Miniature Sheets - cynical exploitation or adding a different and exciting dimension to your collection?
They’ve been around for over one hundred years and whilst not always popular with purists, they have become increasingly part of the philatelic offering to the world’s collectors. They are even saved by non - stamp collectors who may like to have a reminder or souvenir of a national or other important event like the Olympic Games or Royal Anniversaries. Quite often they were sold at a premium over the stamp face value with the additional funds going to charity.
There is something wonderfully appealing and attractive about these more unusual items that encourages collectors to include them in their displays. ‘Miniature Sheets’ are often a ‘one off’ printing and although later issues have generally been produced in considerable numbers many earlier ones are much rarer and because of their size finding examples in very fine condition is quite difficult.
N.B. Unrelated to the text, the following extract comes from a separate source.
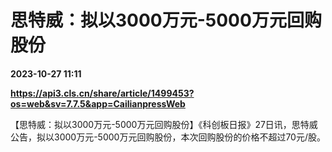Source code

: # 思特威：拟以3000万元-5000万元回购股份

**2023-10-27 11:11**

**https://api3.cls.cn/share/article/1499453?os=web&sv=7.7.5&app=CailianpressWeb**

【思特威：拟以3000万元-5000万元回购股份】《科创板日报》27日讯，思特威公告，拟以3000万元-5000万元回购股份，本次回购股份的价格不超过70元/股。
The first example of a ‘Miniature Sheet’ is generally considered to be the single green 10Fr stamp showing a view of Luxembourg, a limited issue of 5000 with wide perforated margins, issued by the Grand Duchy of Luxembourg in early 1923 to commemorate the birth of Princess Elisabeth. Others will claim the 1891 Grand Duke Adolph sheetlets of 25 as the original forerunners. Certainly there was a plethora of miniature sheets from the 1920s onwards, one of the most famous being the 1926 USA ‘White Plains’ 2c sheet of 25 stamps to celebrate the International Philatelic Exhibition held in New York between 16th and 23rd of October 1926, details of which were provided in the sheet margins. This theme was widely developed by the world’s postal administrations and many exhibitions have been advertised in this way. Similarly Germany issued many now valuable miniature sheets including the 1930 IPOSTA sheet, the 1933 Welfare Fund sheet and the many Hitler propaganda miniature sheets of the 3rd Reich era.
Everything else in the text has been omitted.